Requirement -> After locating the line that contains "If a new event" in the data below, set down exactly that line and each one after it through the line that contains "Configuring Nussknacker nodes", and nothing more.

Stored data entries
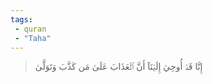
 ```yaml
---
tags: 
 - quran 
 - "Taha"
---
```


> إِنَّا قَدۡ أُوحِيَ إِلَيۡنَآ أَنَّ ٱلۡعَذَابَ عَلَىٰ مَن كَذَّبَ وَتَوَلَّىٰ
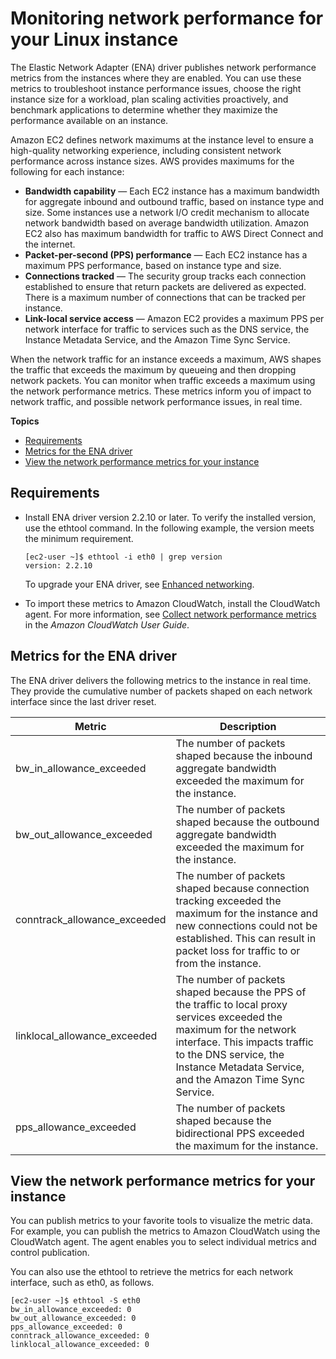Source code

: # Monitoring network performance for your Linux instance<a name="monitoring-network-performance-ena"></a>

The Elastic Network Adapter \(ENA\) driver publishes network performance metrics from the instances where they are enabled\. You can use these metrics to troubleshoot instance performance issues, choose the right instance size for a workload, plan scaling activities proactively, and benchmark applications to determine whether they maximize the performance available on an instance\.

Amazon EC2 defines network maximums at the instance level to ensure a high\-quality networking experience, including consistent network performance across instance sizes\. AWS provides maximums for the following for each instance:
+ **Bandwidth capability** — Each EC2 instance has a maximum bandwidth for aggregate inbound and outbound traffic, based on instance type and size\. Some instances use a network I/O credit mechanism to allocate network bandwidth based on average bandwidth utilization\. Amazon EC2 also has maximum bandwidth for traffic to AWS Direct Connect and the internet\.
+ **Packet\-per\-second \(PPS\) performance** — Each EC2 instance has a maximum PPS performance, based on instance type and size\.
+ **Connections tracked** — The security group tracks each connection established to ensure that return packets are delivered as expected\. There is a maximum number of connections that can be tracked per instance\.
+ **Link\-local service access** — Amazon EC2 provides a maximum PPS per network interface for traffic to services such as the DNS service, the Instance Metadata Service, and the Amazon Time Sync Service\.

When the network traffic for an instance exceeds a maximum, AWS shapes the traffic that exceeds the maximum by queueing and then dropping network packets\. You can monitor when traffic exceeds a maximum using the network performance metrics\. These metrics inform you of impact to network traffic, and possible network performance issues, in real time\.

**Topics**
+ [Requirements](#network-performance-metrics-requirements)
+ [Metrics for the ENA driver](#network-performance-metrics)
+ [View the network performance metrics for your instance](#view-network-performance-metrics)

## Requirements<a name="network-performance-metrics-requirements"></a>
+ Install ENA driver version 2\.2\.10 or later\. To verify the installed version, use the ethtool command\. In the following example, the version meets the minimum requirement\.

  ```
  [ec2-user ~]$ ethtool -i eth0 | grep version
  version: 2.2.10
  ```

  To upgrade your ENA driver, see [Enhanced networking](enhanced-networking-ena.md)\.
+ To import these metrics to Amazon CloudWatch, install the CloudWatch agent\. For more information, see [Collect network performance metrics](https://docs.aws.amazon.com/AmazonCloudWatch/latest/monitoring/CloudWatch-Agent-network-performance.html) in the *Amazon CloudWatch User Guide*\.

## Metrics for the ENA driver<a name="network-performance-metrics"></a>

The ENA driver delivers the following metrics to the instance in real time\. They provide the cumulative number of packets shaped on each network interface since the last driver reset\.


| Metric | Description | 
| --- | --- | 
| bw\_in\_allowance\_exceeded |  The number of packets shaped because the inbound aggregate bandwidth exceeded the maximum for the instance\.  | 
| bw\_out\_allowance\_exceeded |  The number of packets shaped because the outbound aggregate bandwidth exceeded the maximum for the instance\.  | 
| conntrack\_allowance\_exceeded |  The number of packets shaped because connection tracking exceeded the maximum for the instance and new connections could not be established\. This can result in packet loss for traffic to or from the instance\.  | 
| linklocal\_allowance\_exceeded |  The number of packets shaped because the PPS of the traffic to local proxy services exceeded the maximum for the network interface\. This impacts traffic to the DNS service, the Instance Metadata Service, and the Amazon Time Sync Service\.  | 
| pps\_allowance\_exceeded |  The number of packets shaped because the bidirectional PPS exceeded the maximum for the instance\.  | 

## View the network performance metrics for your instance<a name="view-network-performance-metrics"></a>

You can publish metrics to your favorite tools to visualize the metric data\. For example, you can publish the metrics to Amazon CloudWatch using the CloudWatch agent\. The agent enables you to select individual metrics and control publication\.

You can also use the ethtool to retrieve the metrics for each network interface, such as eth0, as follows\.

```
[ec2-user ~]$ ethtool -S eth0
bw_in_allowance_exceeded: 0
bw_out_allowance_exceeded: 0
pps_allowance_exceeded: 0
conntrack_allowance_exceeded: 0
linklocal_allowance_exceeded: 0
```
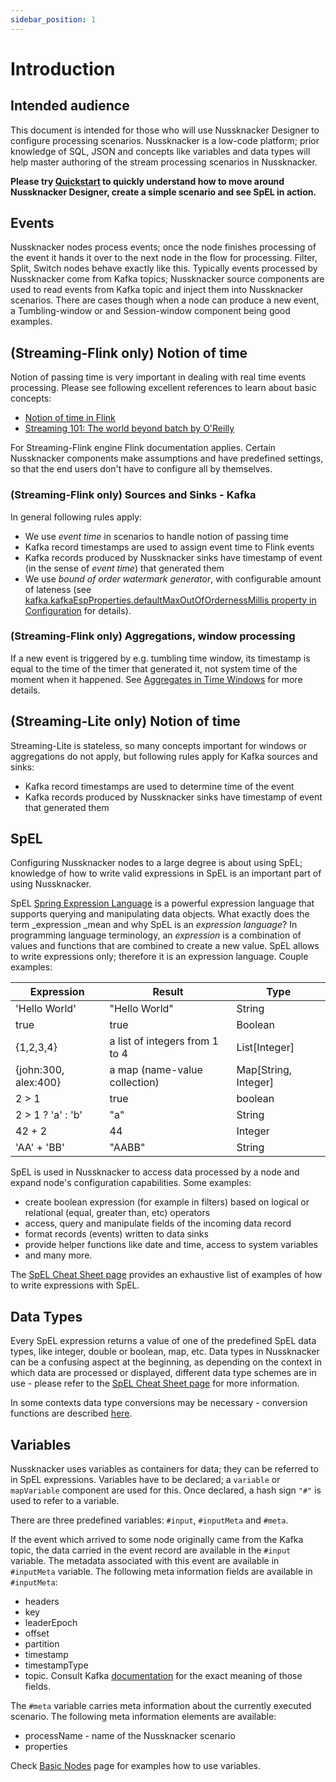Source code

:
```yaml
---
sidebar_position: 1
---
```


# Introduction


## Intended audience

This document is intended for those who will use Nussknacker Designer to configure processing scenarios. Nussknacker is a low-code platform; prior knowledge of SQL, JSON and concepts like variables and data types will help master authoring of the stream processing scenarios in Nussknacker. 

**Please try [Quickstart](/quickstart/demo) to quickly understand how to move around Nussknacker Designer, create a simple scenario and see SpEL in action.**


## Events 
Nussknacker nodes process events; once the node finishes processing of the event it hands it over to the next node in the flow for processing. Filter, Split, Switch nodes behave exactly like this. 
Typically events processed by Nussknacker come from Kafka topics;  Nussknacker source components are used to read events from Kafka topic and inject them into Nussknacker scenarios. 
There are cases though when a node can produce a new event, a Tumbling-window or and Session-window component being good examples. 

## (Streaming-Flink only) Notion of time

Notion of passing time is very important in dealing with real time events processing. 
Please see following excellent references to learn about basic concepts:
* [Notion of time in Flink](https://ci.apache.org/projects/flink/flink-docs-stable/docs/concepts/time/)
* [Streaming 101: The world beyond batch by O'Reilly](https://www.oreilly.com/radar/the-world-beyond-batch-streaming-101/)

For Streaming-Flink engine Flink documentation applies. Certain Nussknacker components make assumptions and have predefined settings, so that the end users don't have to configure all by themselves.

### (Streaming-Flink only) Sources and Sinks - Kafka
In general following rules apply:
* We use _event time_ in scenarios to handle notion of passing time
* Kafka record timestamps are used to assign event time to Flink events
* Kafka records produced by Nussknacker sinks have timestamp of event (in the sense of _event time_) that generated them
* We use *bound of order watermark generator*, with configurable amount of lateness (see [kafka.kafkaEspProperties.defaultMaxOutOfOrdernessMillis property in Configuration](../installation_configuration_guide/ModelConfiguration#kafka-configuration) for details). 

### (Streaming-Flink only) Aggregations, window processing 
If a new event is triggered by e.g. tumbling time window, its timestamp is equal to the time of the timer that generated it, not system time of the moment when it happened. See [Aggregates in Time Windows](AggregatesInTimeWindows#tumbling-window) for more details.

## (Streaming-Lite only) Notion of time

Streaming-Lite is stateless, so many concepts important for windows or aggregations do not apply, but following rules apply for Kafka sources and sinks:
* Kafka record timestamps are used to determine time of the event
* Kafka records produced by Nussknacker sinks have timestamp of event that generated them

## SpEL

Configuring Nussknacker nodes to a large degree is about using SpEL; knowledge of how to write valid expressions in SpEL is an important part of using Nussknacker.

SpEL [Spring Expression Language](https://docs.spring.io/spring-framework/docs/3.2.x/spring-framework-reference/html/expressions.html) is a powerful expression language that supports querying and manipulating data objects. What exactly does the term _expression _mean and why SpEL is an _expression language_? In programming language terminology, an _expression_ is a combination of values and functions that are combined to create a new value. SpEL allows to write expressions only; therefore it is an expression language. Couple examples:

| Expression           | Result                         | Type                 |
| ------------         | --------                       | --------             |
| 'Hello World'        | "Hello World"                  | String               |
| true                 | true                           | Boolean              |
| {1,2,3,4}            | a list of integers from 1 to 4 | List[Integer]        |
| {john:300, alex:400} | a map (name-value collection)  | Map[String, Integer] |
| 2 > 1                | true                           | boolean              |
| 2 > 1 ? 'a' : 'b'    | "a"                            | String               |
| 42 + 2               | 44                             | Integer              |
| 'AA' + 'BB'          | "AABB"                         | String               |

SpEL is used in Nussknacker to access data processed by a node and expand node's configuration capabilities. Some examples:


* create boolean expression (for example in filters) based on logical or relational (equal, greater than, etc) operators
* access, query and manipulate fields of the incoming data record
* format records (events) written to data sinks
* provide helper functions like date and time, access to system variables
* and many more.

The [SpEL Cheat Sheet page](Spel)  provides an exhaustive list of examples of how to write expressions with SpEL.


## Data Types

Every SpEL expression returns a value of one of the predefined SpEL data types, like integer, double or boolean, map, etc. Data types in Nussknacker can be a confusing aspect at the beginning, as depending on the context in which data are processed or displayed, different data type schemes are in use - please refer to the [SpEL Cheat Sheet page](Spel#data-types-and-structures) for more information. 

In some contexts data type conversions may be necessary - conversion functions are described [here](Spel#type-conversions).


## Variables

Nussknacker uses variables as containers for data; they can be referred to in SpEL expressions. Variables have to be declared; a `variable` or `mapVariable` component are used for this. Once declared, a hash sign `"#"` is used to refer to a variable.

There are three predefined variables: `#input`, `#inputMeta` and `#meta`. 

If the event which arrived to some node originally came from the Kafka topic, the data carried in the event record are available in the `#input` variable. The metadata associated with this event are available in `#inputMeta` variable. The following meta information fields are available in `#inputMeta`:
* headers 
* key
* leaderEpoch
* offset
* partition
* timestamp 
* timestampType 
* topic. 
Consult Kafka [documentation](https://kafka.apache.org/24/javadoc/org/apache/kafka/clients/consumer/ConsumerRecord.html) for the exact meaning of those fields. 


The `#meta` variable carries meta information about the currently executed scenario. The following meta information elements are available:

* processName - name of the Nussknacker scenario
* properties  

Check [Basic Nodes](BasicNodes#Variable-component) page for examples how to use variables. 
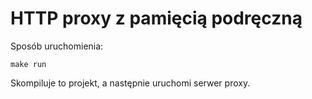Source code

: # HTTP proxy z pamięcią podręczną

Sposób uruchomienia:
```
make run
```

Skompiluje to projekt, a następnie uruchomi serwer proxy.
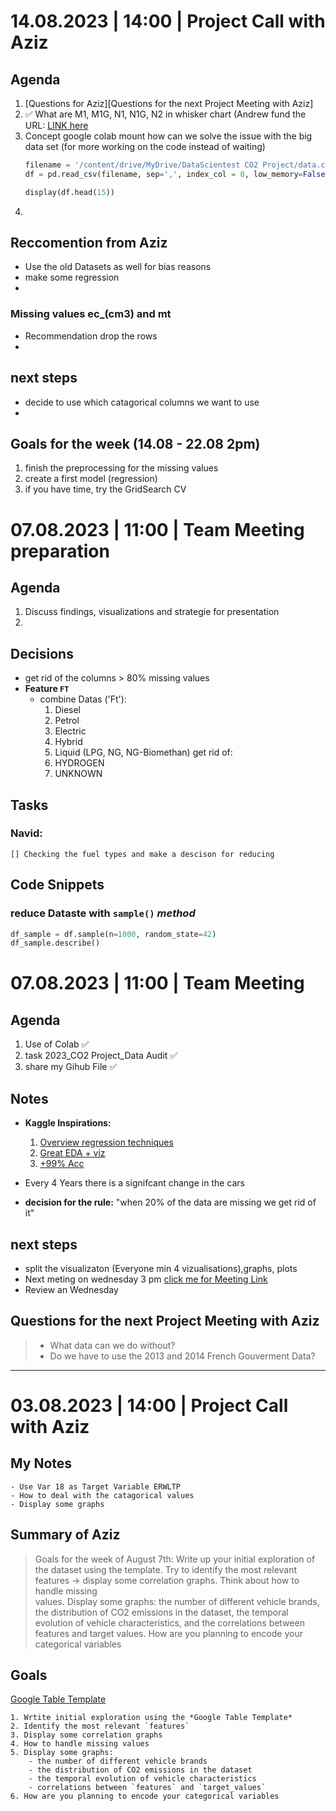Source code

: # 14.08.2023 | 14:00 | Project Call with Aziz
## Agenda
1. [Questions for Aziz][Questions for the next Project Meeting with Aziz]
2. ✅ What are M1, M1G, N1, N1G, N2 in whisker chart (Andrew fund the URL: [LINK here](https://alternative-fuels-observatory.ec.europa.eu/general-information/vehicle-types)
3. Concept google colab mount how can we solve the issue with the big data set (for more working on the code instead of waiting)
    ```python
    filename = '/content/drive/MyDrive/DataScientest CO2 Project/data.csv'
    df = pd.read_csv(filename, sep=',', index_col = 0, low_memory=False)

    display(df.head(15))
    ```
4. 

## Reccomention from Aziz
- Use the old Datasets as well for bias reasons
- make some regression
- 

### Missing values ec_(cm3) and mt
- Recommendation drop the rows
- 

## next steps

- decide to use which catagorical columns we want to use
- 

## Goals for the week (14.08 - 22.08 2pm)
1. finish the preprocessing for the missing values
1. create a first model (regression)
1. if you have time, try the GridSearch CV

# 07.08.2023 | 11:00 | Team Meeting preparation
## Agenda
1. Discuss findings, visualizations and strategie for presentation
2.  

## Decisions
- get rid of the columns > 80% missing values
- **Feature `FT`**
    - combine Datas ('Ft'):
        1. Diesel 
        2. Petrol 
        3. Electric
        4. Hybrid
        5. Liquid (LPG, NG, NG-Biomethan)
    get rid of:
        6. HYDROGEN
        7. UNKNOWN

## Tasks
### Navid:
    [] Checking the fuel types and make a descison for reducing

## Code Snippets
### reduce Dataste with `sample()` ***method***
```python
df_sample = df.sample(n=1000, random_state=42)
df_sample.describe()
```


# 07.08.2023 | 11:00 | Team Meeting
## Agenda
1. Use of  Colab ✅
2. task 2023_CO2 Project_Data Audit ✅
3. share my Gihub File ✅

## Notes
- **Kaggle Inspirations:**
    1. [Overview regression techniques](https://www.kaggle.com/code/lykin22/co2-emission-regression-techniques)
    2. [Great EDA + viz](https://www.kaggle.com/code/drfrank/co2-emission-eda-visualization-machine-learnin#-3.Exploratory-Data-Analysis)
    3. [+99% Acc](https://www.kaggle.com/code/a7madmostafa/eda-modelling-for-co2-emission-99-acc)

- Every 4 Years there is a signifcant change in the cars 
- **decision for the rule:** "when 20% of the data are missing we get rid of it"

## next steps
- split the visualizaton (Everyone min 4 vizualisations),graphs, plots
- Next meting on wednesday 3 pm [click me for Meeting Link](https://calendar.google.com/calendar/event?action=TEMPLATE&tmeid=NW5pbzQ5aGc1YWdtY3Zxb2k1bDFidm1iZ2ogbGFuei5zdEBt&tmsrc=lanz.st%40gmail.com)
- Review an Wednesday

## Questions for the next Project Meeting with Aziz

>- What data can we do without?
>- Do we have to use the 2013 and 2014 French Gouverment Data?


---
# 03.08.2023 | 14:00 | Project Call with Aziz

## My Notes
    - Use Var 18 as Target Variable ERWLTP
    - How to deal with the catagorical values
    - Display some graphs 

## Summary of Aziz

> Goals for the week of August 7th: Write up your initial exploration of the dataset using the template. Try to identify the most relevant features -> display some correlation graphs. Think about how to handle missing     
 values. Display some graphs: the number of different vehicle brands, the distribution of CO2 emissions in the dataset, the temporal evolution of vehicle characteristics, and the correlations between features and target 
 values. How are you planning to encode your categorical variables

## Goals
[Google Table Template](https://docs.google.com/spreadsheets/d/19EffSCbW8gdt67DQ4ZDm2azBAgCSZk_XFSyCPIuHPws/edit?usp=sharing)

    1. Wrtite initial exploration using the *Google Table Template* 
    2. Identify the most relevant `features`
    3. Display some correlation graphs
    4. How to handle missing values
    5. Display some graphs:
        - the number of different vehicle brands
        - the distribution of CO2 emissions in the dataset
        - the temporal evolution of vehicle characteristics
        - correlations between `features` and `target_values`
    6. How are you planning to encode your categorical variables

Response to this task ->
If a new event is triggered by e.g. tumbling time window, its timestamp is equal to the time of the timer that generated it, not system time of the moment when it happened. See [Aggregates in Time Windows](AggregatesInTimeWindows#tumbling-window) for more details.

## (Streaming-Lite only) Notion of time

Streaming-Lite is stateless, so many concepts important for windows or aggregations do not apply, but following rules apply for Kafka sources and sinks:
* Kafka record timestamps are used to determine time of the event
* Kafka records produced by Nussknacker sinks have timestamp of event that generated them

## SpEL

Configuring Nussknacker nodes to a large degree is about using SpEL; knowledge of how to write valid expressions in SpEL is an important part of using Nussknacker.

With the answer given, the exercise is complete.